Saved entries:

##########

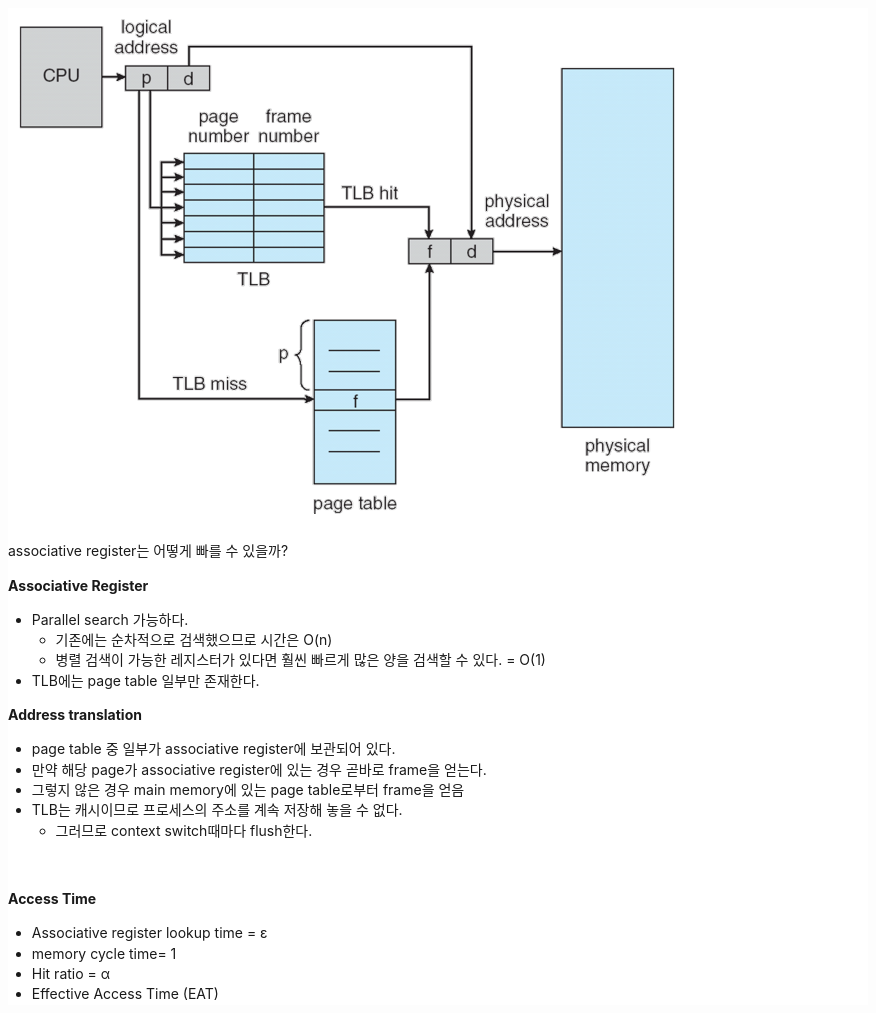 <img src="https://github.com/gashe-soo/OS-7week-KOCW/blob/main/asset/week5_ch8_img3.jpg?raw=true" alt="week5_ch8_img3.jpg"  />

<br>

associative register는 어떻게 빠를 수 있을까? 

 **Associative Register** 

- Parallel search 가능하다. 
  - 기존에는 순차적으로 검색했으므로 시간은 O(n)
  - 병렬 검색이 가능한 레지스터가 있다면 훨씬 빠르게 많은 양을 검색할 수 있다. = O(1)
- TLB에는 page table 일부만 존재한다.

**Address translation**

- page table 중 일부가 associative register에 보관되어 있다.
- 만약 해당 page가 associative register에 있는 경우 곧바로 frame을 얻는다.
- 그렇지 않은 경우 main memory에 있는 page table로부터 frame을 얻음
- TLB는 캐시이므로 프로세스의 주소를 계속 저장해 놓을 수 없다.
  - 그러므로 context switch때마다 flush한다.

<br>

**Access Time**

- Associative register lookup time = ε
- memory cycle time= 1
- Hit ratio = α
- Effective Access Time (EAT)
  
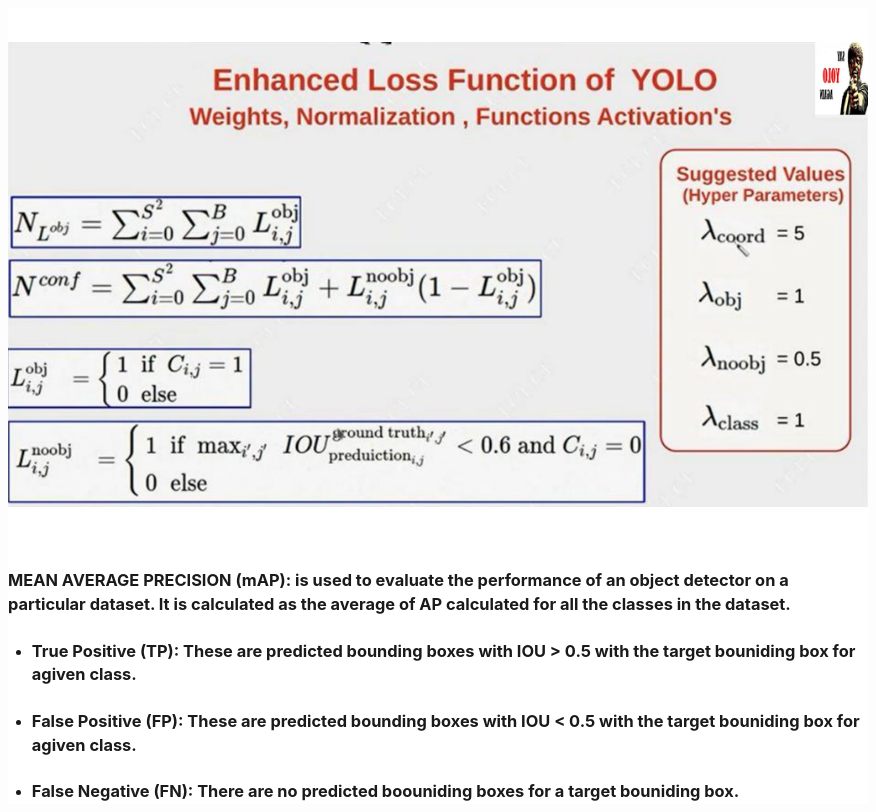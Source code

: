 <br />

![40](images/40.png)


<br />

### __MEAN AVERAGE PRECISION (mAP):__ is used to evaluate the performance of an object detector on a particular dataset. It is calculated as the average of AP calculated for all the classes in the dataset.
- ### __True Positive (TP):__  These are predicted bounding boxes with IOU > 0.5 with the target bouniding box for  agiven class.
- ### __False Positive (FP):__  These are predicted bounding boxes with IOU < 0.5 with the target bouniding box for  agiven class.
- ### __False Negative (FN):__  There are no predicted boouniding boxes for a target bouniding box.
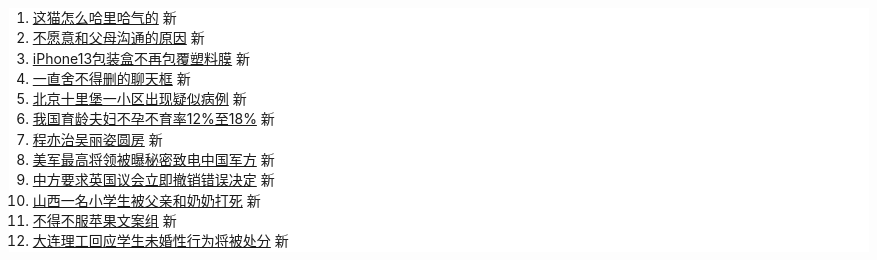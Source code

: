 1. [这猫怎么哈里哈气的](https://s.weibo.com//weibo?q=%23%E8%BF%99%E7%8C%AB%E6%80%8E%E4%B9%88%E5%93%88%E9%87%8C%E5%93%88%E6%B0%94%E7%9A%84%23&Refer=top)
   新
1. [不愿意和父母沟通的原因](https://s.weibo.com//weibo?q=%23%E4%B8%8D%E6%84%BF%E6%84%8F%E5%92%8C%E7%88%B6%E6%AF%8D%E6%B2%9F%E9%80%9A%E7%9A%84%E5%8E%9F%E5%9B%A0%23&Refer=top)
   新
1. [iPhone13包装盒不再包覆塑料膜](https://s.weibo.com//weibo?q=%23iPhone13%E5%8C%85%E8%A3%85%E7%9B%92%E4%B8%8D%E5%86%8D%E5%8C%85%E8%A6%86%E5%A1%91%E6%96%99%E8%86%9C%23&Refer=top)
   新
1. [一直舍不得删的聊天框](https://s.weibo.com//weibo?q=%23%E4%B8%80%E7%9B%B4%E8%88%8D%E4%B8%8D%E5%BE%97%E5%88%A0%E7%9A%84%E8%81%8A%E5%A4%A9%E6%A1%86%23&Refer=top)
   新
1. [北京十里堡一小区出现疑似病例](https://s.weibo.com//weibo?q=%23%E5%8C%97%E4%BA%AC%E5%8D%81%E9%87%8C%E5%A0%A1%E4%B8%80%E5%B0%8F%E5%8C%BA%E5%87%BA%E7%8E%B0%E7%96%91%E4%BC%BC%E7%97%85%E4%BE%8B%23&Refer=top)
   新
1. [我国育龄夫妇不孕不育率12%至18%](https://s.weibo.com//weibo?q=%23%E6%88%91%E5%9B%BD%E8%82%B2%E9%BE%84%E5%A4%AB%E5%A6%87%E4%B8%8D%E5%AD%95%E4%B8%8D%E8%82%B2%E7%8E%8712%25%E8%87%B318%25%23&Refer=top)
   新
1. [程亦治吴丽姿圆房](https://s.weibo.com//weibo?q=%23%E7%A8%8B%E4%BA%A6%E6%B2%BB%E5%90%B4%E4%B8%BD%E5%A7%BF%E5%9C%86%E6%88%BF%23&Refer=top)
   新
1. [美军最高将领被曝秘密致电中国军方](https://s.weibo.com//weibo?q=%23%E7%BE%8E%E5%86%9B%E6%9C%80%E9%AB%98%E5%B0%86%E9%A2%86%E8%A2%AB%E6%9B%9D%E7%A7%98%E5%AF%86%E8%87%B4%E7%94%B5%E4%B8%AD%E5%9B%BD%E5%86%9B%E6%96%B9%23&Refer=top)
   新
1. [中方要求英国议会立即撤销错误决定](https://s.weibo.com//weibo?q=%23%E4%B8%AD%E6%96%B9%E8%A6%81%E6%B1%82%E8%8B%B1%E5%9B%BD%E8%AE%AE%E4%BC%9A%E7%AB%8B%E5%8D%B3%E6%92%A4%E9%94%80%E9%94%99%E8%AF%AF%E5%86%B3%E5%AE%9A%23&Refer=top)
   新
1. [山西一名小学生被父亲和奶奶打死](https://s.weibo.com//weibo?q=%23%E5%B1%B1%E8%A5%BF%E4%B8%80%E5%90%8D%E5%B0%8F%E5%AD%A6%E7%94%9F%E8%A2%AB%E7%88%B6%E4%BA%B2%E5%92%8C%E5%A5%B6%E5%A5%B6%E6%89%93%E6%AD%BB%23&Refer=top)
   新
1. [不得不服苹果文案组](https://s.weibo.com//weibo?q=%23%E4%B8%8D%E5%BE%97%E4%B8%8D%E6%9C%8D%E8%8B%B9%E6%9E%9C%E6%96%87%E6%A1%88%E7%BB%84%23&Refer=top)
   新
1. [大连理工回应学生未婚性行为将被处分](https://s.weibo.com//weibo?q=%23%E5%A4%A7%E8%BF%9E%E7%90%86%E5%B7%A5%E5%9B%9E%E5%BA%94%E5%AD%A6%E7%94%9F%E6%9C%AA%E5%A9%9A%E6%80%A7%E8%A1%8C%E4%B8%BA%E5%B0%86%E8%A2%AB%E5%A4%84%E5%88%86%23&Refer=top)
   新
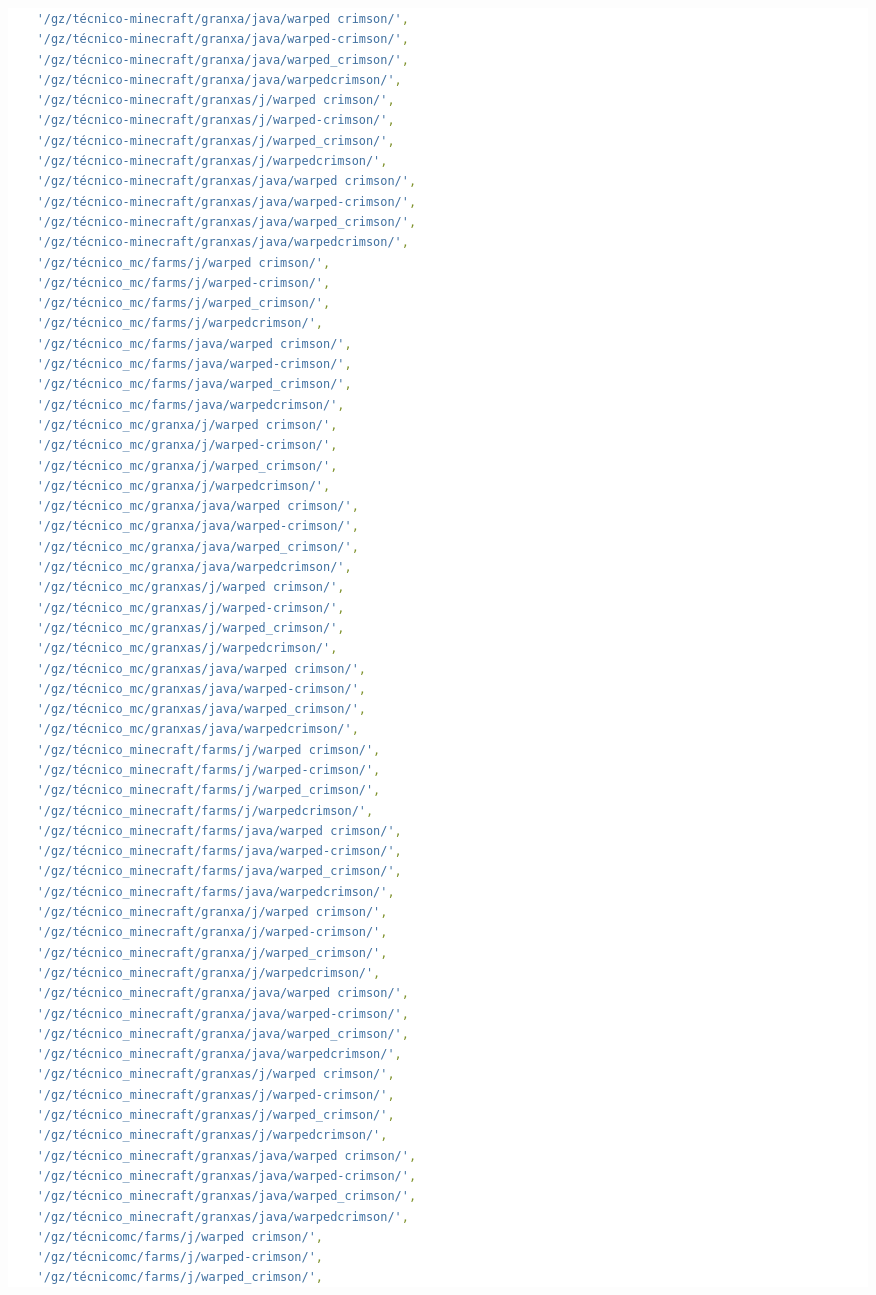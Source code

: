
 ```yaml
    '/gz/técnico-minecraft/granxa/java/warped crimson/',
    '/gz/técnico-minecraft/granxa/java/warped-crimson/',
    '/gz/técnico-minecraft/granxa/java/warped_crimson/',
    '/gz/técnico-minecraft/granxa/java/warpedcrimson/',
    '/gz/técnico-minecraft/granxas/j/warped crimson/',
    '/gz/técnico-minecraft/granxas/j/warped-crimson/',
    '/gz/técnico-minecraft/granxas/j/warped_crimson/',
    '/gz/técnico-minecraft/granxas/j/warpedcrimson/',
    '/gz/técnico-minecraft/granxas/java/warped crimson/',
    '/gz/técnico-minecraft/granxas/java/warped-crimson/',
    '/gz/técnico-minecraft/granxas/java/warped_crimson/',
    '/gz/técnico-minecraft/granxas/java/warpedcrimson/',
    '/gz/técnico_mc/farms/j/warped crimson/',
    '/gz/técnico_mc/farms/j/warped-crimson/',
    '/gz/técnico_mc/farms/j/warped_crimson/',
    '/gz/técnico_mc/farms/j/warpedcrimson/',
    '/gz/técnico_mc/farms/java/warped crimson/',
    '/gz/técnico_mc/farms/java/warped-crimson/',
    '/gz/técnico_mc/farms/java/warped_crimson/',
    '/gz/técnico_mc/farms/java/warpedcrimson/',
    '/gz/técnico_mc/granxa/j/warped crimson/',
    '/gz/técnico_mc/granxa/j/warped-crimson/',
    '/gz/técnico_mc/granxa/j/warped_crimson/',
    '/gz/técnico_mc/granxa/j/warpedcrimson/',
    '/gz/técnico_mc/granxa/java/warped crimson/',
    '/gz/técnico_mc/granxa/java/warped-crimson/',
    '/gz/técnico_mc/granxa/java/warped_crimson/',
    '/gz/técnico_mc/granxa/java/warpedcrimson/',
    '/gz/técnico_mc/granxas/j/warped crimson/',
    '/gz/técnico_mc/granxas/j/warped-crimson/',
    '/gz/técnico_mc/granxas/j/warped_crimson/',
    '/gz/técnico_mc/granxas/j/warpedcrimson/',
    '/gz/técnico_mc/granxas/java/warped crimson/',
    '/gz/técnico_mc/granxas/java/warped-crimson/',
    '/gz/técnico_mc/granxas/java/warped_crimson/',
    '/gz/técnico_mc/granxas/java/warpedcrimson/',
    '/gz/técnico_minecraft/farms/j/warped crimson/',
    '/gz/técnico_minecraft/farms/j/warped-crimson/',
    '/gz/técnico_minecraft/farms/j/warped_crimson/',
    '/gz/técnico_minecraft/farms/j/warpedcrimson/',
    '/gz/técnico_minecraft/farms/java/warped crimson/',
    '/gz/técnico_minecraft/farms/java/warped-crimson/',
    '/gz/técnico_minecraft/farms/java/warped_crimson/',
    '/gz/técnico_minecraft/farms/java/warpedcrimson/',
    '/gz/técnico_minecraft/granxa/j/warped crimson/',
    '/gz/técnico_minecraft/granxa/j/warped-crimson/',
    '/gz/técnico_minecraft/granxa/j/warped_crimson/',
    '/gz/técnico_minecraft/granxa/j/warpedcrimson/',
    '/gz/técnico_minecraft/granxa/java/warped crimson/',
    '/gz/técnico_minecraft/granxa/java/warped-crimson/',
    '/gz/técnico_minecraft/granxa/java/warped_crimson/',
    '/gz/técnico_minecraft/granxa/java/warpedcrimson/',
    '/gz/técnico_minecraft/granxas/j/warped crimson/',
    '/gz/técnico_minecraft/granxas/j/warped-crimson/',
    '/gz/técnico_minecraft/granxas/j/warped_crimson/',
    '/gz/técnico_minecraft/granxas/j/warpedcrimson/',
    '/gz/técnico_minecraft/granxas/java/warped crimson/',
    '/gz/técnico_minecraft/granxas/java/warped-crimson/',
    '/gz/técnico_minecraft/granxas/java/warped_crimson/',
    '/gz/técnico_minecraft/granxas/java/warpedcrimson/',
    '/gz/técnicomc/farms/j/warped crimson/',
    '/gz/técnicomc/farms/j/warped-crimson/',
    '/gz/técnicomc/farms/j/warped_crimson/',
```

##########

> [EXERCISE] Give again, exactly, the lines from the start of the data through the one holding "- ### __True Positive"; omit the pictures.

> [EXERCISE OUTPUT]
 <img src="https://github.com/gashe-soo/OS-7week-KOCW/blob/main/asset/week5_ch8_img3.jpg?raw=true" alt="week5_ch8_img3.jpg"  />

<br>

associative register는 어떻게 빠를 수 있을까? 

 **Associative Register** 

- Parallel search 가능하다. 
  - 기존에는 순차적으로 검색했으므로 시간은 O(n)
  - 병렬 검색이 가능한 레지스터가 있다면 훨씬 빠르게 많은 양을 검색할 수 있다. = O(1)
- TLB에는 page table 일부만 존재한다.

**Address translation**

- page table 중 일부가 associative register에 보관되어 있다.
- 만약 해당 page가 associative register에 있는 경우 곧바로 frame을 얻는다.
- 그렇지 않은 경우 main memory에 있는 page table로부터 frame을 얻음
- TLB는 캐시이므로 프로세스의 주소를 계속 저장해 놓을 수 없다.
  - 그러므로 context switch때마다 flush한다.

<br>

**Access Time**

- Associative register lookup time = ε
- memory cycle time= 1
- Hit ratio = α
- Effective Access Time (EAT)
  
Source code

: <br />

![40](images/40.png)


<br />

### __MEAN AVERAGE PRECISION (mAP):__ is used to evaluate the performance of an object detector on a particular dataset. It is calculated as the average of AP calculated for all the classes in the dataset.
- ### __True Positive (TP):__  These are predicted bounding boxes with IOU > 0.5 with the target bouniding box for  agiven class.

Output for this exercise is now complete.